CROCOcharlemagne

private
house and garden transformation
built

 

On a quiet street in Luxembourg City, a corner house from 1957, once converted into a children’s day care centre, stood fragmented and stripped of its domestic soul. The rooms were carved up by heavy fire doors, the garden sealed under concrete and rubber safety tiles. In the name of regulation, the post-war home had been sterilised into a place of institutional “care”, its everyday intimacy erased.

 

The clients, a young woman, her children, and her mother, an artist, sought to reclaim the house. Their ambition: to transform the grandmother’s home into a spatial device capable of reuniting a family scattered across countries, while reconnecting the interior not only to the garden but also to the heart of the neighbourhood block; a large, fractured landscape waiting to be reinterpreted.

 

The architectural strategy focused on repair and reinvention. Towards the street, the approach was restorative: facades and internal rooms were gently renovated. Towards the garden, however, a more radical intervention unfolded.

 

The modest terrace and winter garden were removed, along with a portion of the rear floor slab. In their place, a simple cubic volume was inserted. Inside, the new floor was articulated as a sequence of three stepped levels; descending from the living room, through the kitchen, and down to a dining and second living area on the garden level.

 

Like a crocodile opening its mouth wide, the house stretches out toward the north-facing garden, both in plan and in section.
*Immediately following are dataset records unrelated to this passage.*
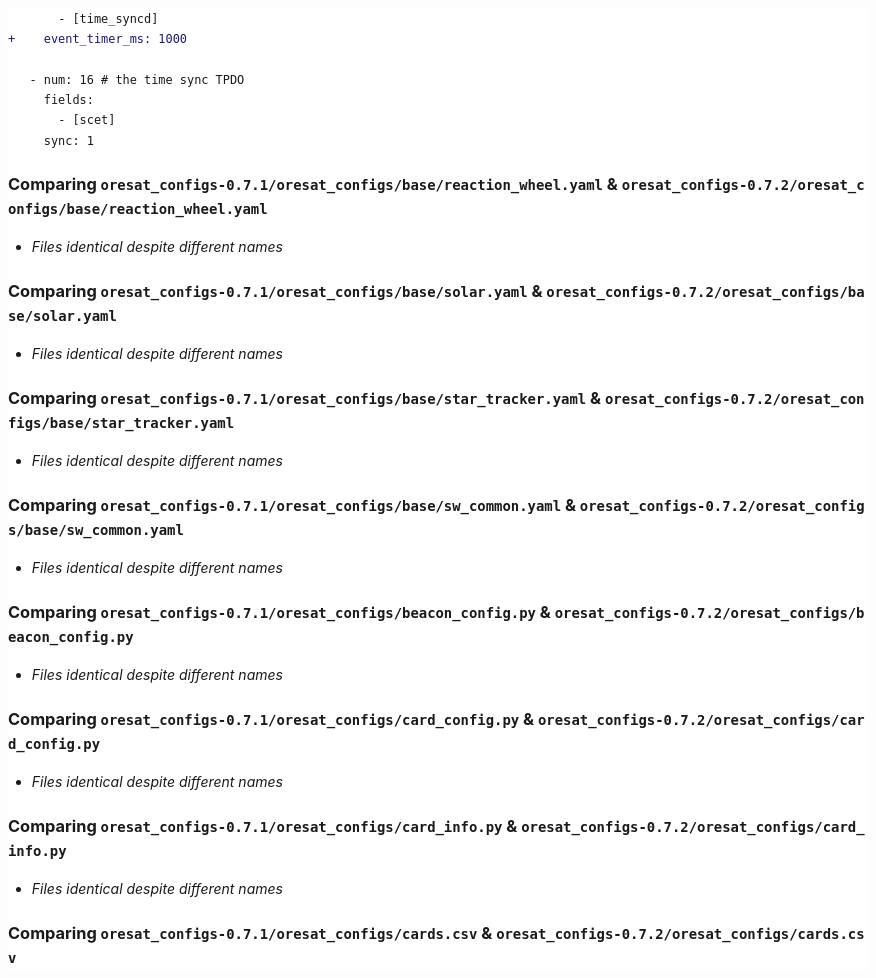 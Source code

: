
 ```diff
       - [time_syncd]
+    event_timer_ms: 1000
 
   - num: 16 # the time sync TPDO
     fields:
       - [scet]
     sync: 1
```

### Comparing `oresat_configs-0.7.1/oresat_configs/base/reaction_wheel.yaml` & `oresat_configs-0.7.2/oresat_configs/base/reaction_wheel.yaml`

 * *Files identical despite different names*

### Comparing `oresat_configs-0.7.1/oresat_configs/base/solar.yaml` & `oresat_configs-0.7.2/oresat_configs/base/solar.yaml`

 * *Files identical despite different names*

### Comparing `oresat_configs-0.7.1/oresat_configs/base/star_tracker.yaml` & `oresat_configs-0.7.2/oresat_configs/base/star_tracker.yaml`

 * *Files identical despite different names*

### Comparing `oresat_configs-0.7.1/oresat_configs/base/sw_common.yaml` & `oresat_configs-0.7.2/oresat_configs/base/sw_common.yaml`

 * *Files identical despite different names*

### Comparing `oresat_configs-0.7.1/oresat_configs/beacon_config.py` & `oresat_configs-0.7.2/oresat_configs/beacon_config.py`

 * *Files identical despite different names*

### Comparing `oresat_configs-0.7.1/oresat_configs/card_config.py` & `oresat_configs-0.7.2/oresat_configs/card_config.py`

 * *Files identical despite different names*

### Comparing `oresat_configs-0.7.1/oresat_configs/card_info.py` & `oresat_configs-0.7.2/oresat_configs/card_info.py`

 * *Files identical despite different names*

### Comparing `oresat_configs-0.7.1/oresat_configs/cards.csv` & `oresat_configs-0.7.2/oresat_configs/cards.csv`
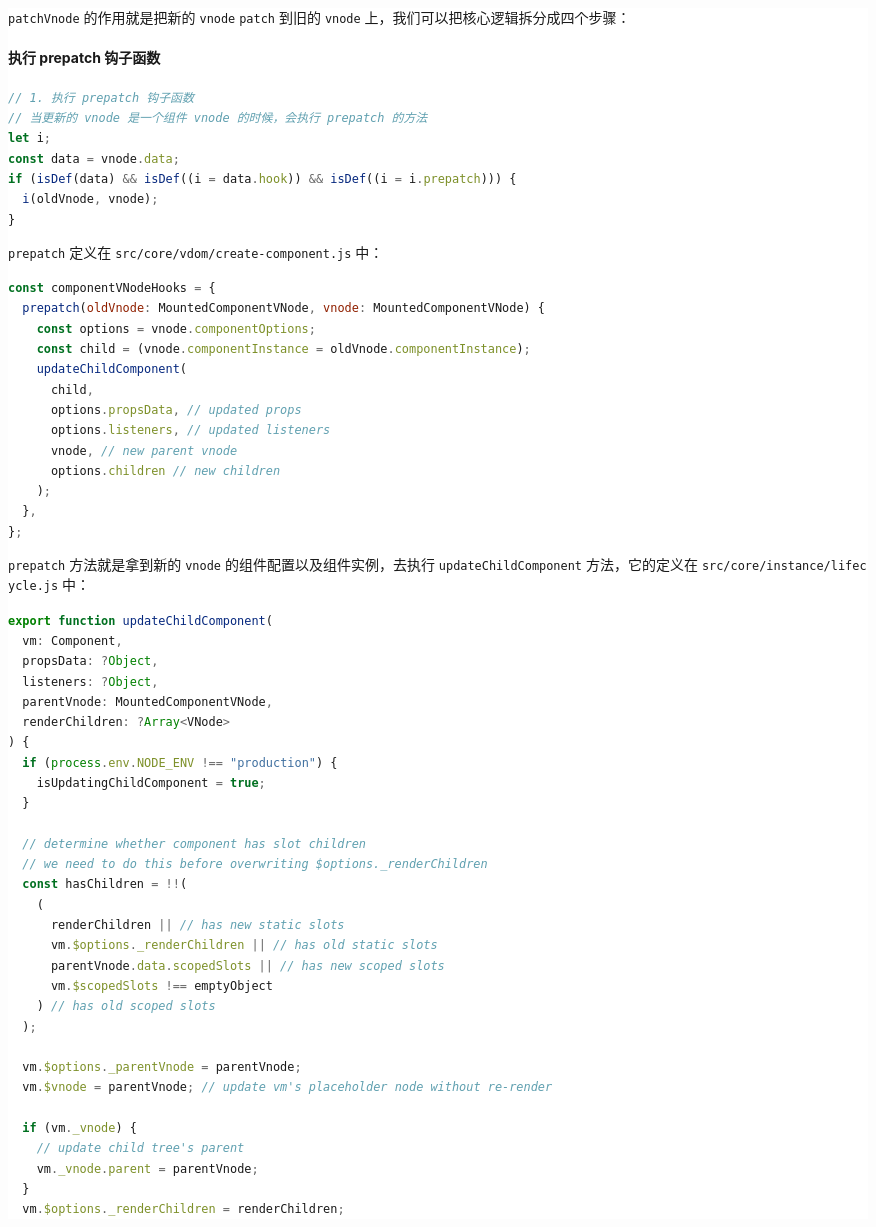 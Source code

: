 `patchVnode` 的作用就是把新的 `vnode` `patch` 到旧的 `vnode` 上，我们可以把核心逻辑拆分成四个步骤：

#### 执行 prepatch 钩子函数

```js
// 1. 执行 prepatch 钩子函数
// 当更新的 vnode 是一个组件 vnode 的时候，会执行 prepatch 的方法
let i;
const data = vnode.data;
if (isDef(data) && isDef((i = data.hook)) && isDef((i = i.prepatch))) {
  i(oldVnode, vnode);
}
```

`prepatch` 定义在 `src/core/vdom/create-component.js` 中：

```js
const componentVNodeHooks = {
  prepatch(oldVnode: MountedComponentVNode, vnode: MountedComponentVNode) {
    const options = vnode.componentOptions;
    const child = (vnode.componentInstance = oldVnode.componentInstance);
    updateChildComponent(
      child,
      options.propsData, // updated props
      options.listeners, // updated listeners
      vnode, // new parent vnode
      options.children // new children
    );
  },
};
```

`prepatch` 方法就是拿到新的 `vnode` 的组件配置以及组件实例，去执行 `updateChildComponent` 方法，它的定义在 `src/core/instance/lifecycle.js` 中：

```js
export function updateChildComponent(
  vm: Component,
  propsData: ?Object,
  listeners: ?Object,
  parentVnode: MountedComponentVNode,
  renderChildren: ?Array<VNode>
) {
  if (process.env.NODE_ENV !== "production") {
    isUpdatingChildComponent = true;
  }

  // determine whether component has slot children
  // we need to do this before overwriting $options._renderChildren
  const hasChildren = !!(
    (
      renderChildren || // has new static slots
      vm.$options._renderChildren || // has old static slots
      parentVnode.data.scopedSlots || // has new scoped slots
      vm.$scopedSlots !== emptyObject
    ) // has old scoped slots
  );

  vm.$options._parentVnode = parentVnode;
  vm.$vnode = parentVnode; // update vm's placeholder node without re-render

  if (vm._vnode) {
    // update child tree's parent
    vm._vnode.parent = parentVnode;
  }
  vm.$options._renderChildren = renderChildren;

```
Sloped ceilings accommodate technical systems and resolve structural challenges, while the plan integrates kitchen fittings and secondary functions (storage, toilet) with subtle precision. What remains is a clean, open space, culminating in a lush, private garden, sheltered beneath a hovering concrete volume.

 

The rear façade is composed of six sliding glass panels, each 4.5 metres high, blurring the boundary between inside and out. Above this cantilevered mass, a second garden takes root; an elevated landscape extension to the master bedroom and bathroom, anchoring the home in both intimacy and expanse.